## Task brief
Within the entries below, find each line containing the word "Tomando" and copy it.

Plain-text document sources
_ _ _

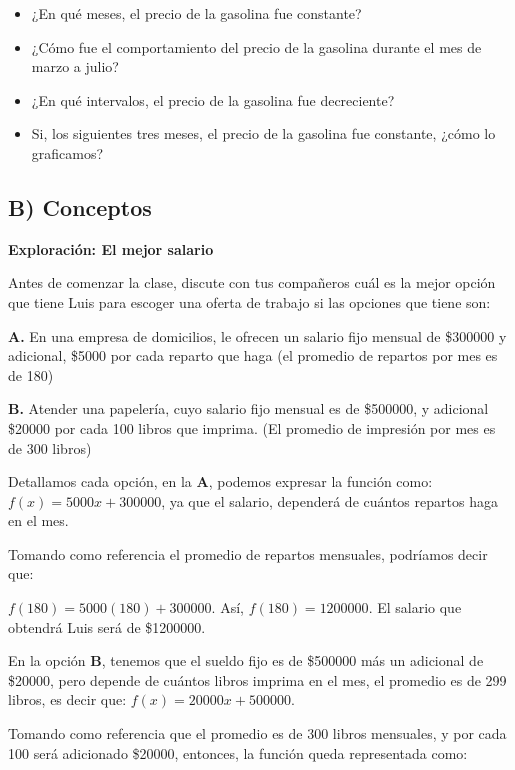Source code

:\documentclass[12pt,a4paper]{article}
\begin{document}
\begin{itemize}
\item ¿En qué meses, el precio de la gasolina fue constante?
\item ¿Cómo fue el comportamiento del precio de la gasolina durante el mes de marzo a julio?
\item ¿En qué intervalos, el precio de la gasolina fue decreciente?
\item Si, los siguientes tres meses, el precio de la gasolina fue constante, ¿cómo lo graficamos?
\end{itemize}

\subsection*{B) Conceptos}

\textbf{Exploración: El mejor salario}

Antes de comenzar la clase, discute con tus compañeros cuál es la mejor opción que tiene Luis para escoger una oferta de trabajo si las opciones que tiene son:

\textbf{A.} En una empresa de domicilios, le ofrecen un salario fijo mensual de \$300000 y adicional, \$5000 por cada reparto que haga (el promedio de repartos por mes es de 180)

\textbf{B.} Atender una papelería, cuyo salario fijo mensual es de \$500000, y adicional \$20000 por cada 100 libros que imprima. (El promedio de impresión por mes es de 300 libros)

\vspace{0.5cm}

Detallamos cada opción, en la \textbf{A}, podemos expresar la función como: $f(x) = 5000x + 300000$, ya que el salario, dependerá de cuántos repartos haga en el mes.

Tomando como referencia el promedio de repartos mensuales, podríamos decir que:

$f(180) = 5000(180) + 300000$. Así, $f(180) = 1200000$. El salario que obtendrá Luis será de \$1200000.

En la opción \textbf{B}, tenemos que el sueldo fijo es de \$500000 más un adicional de \$20000, pero depende de cuántos libros imprima en el mes, el promedio es de 299 libros, es decir que: $f(x) = 20000x + 500000$.

Tomando como referencia que el promedio es de 300 libros mensuales, y por cada 100 será adicionado \$20000, entonces, la función queda representada como:
\end{document}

_ _ _

## Response to the exercise
Tomando como referencia el promedio de repartos mensuales, podríamos decir que:
Tomando como referencia que el promedio es de 300 libros mensuales, y por cada 100 será adicionado \$20000, entonces, la función queda representada como:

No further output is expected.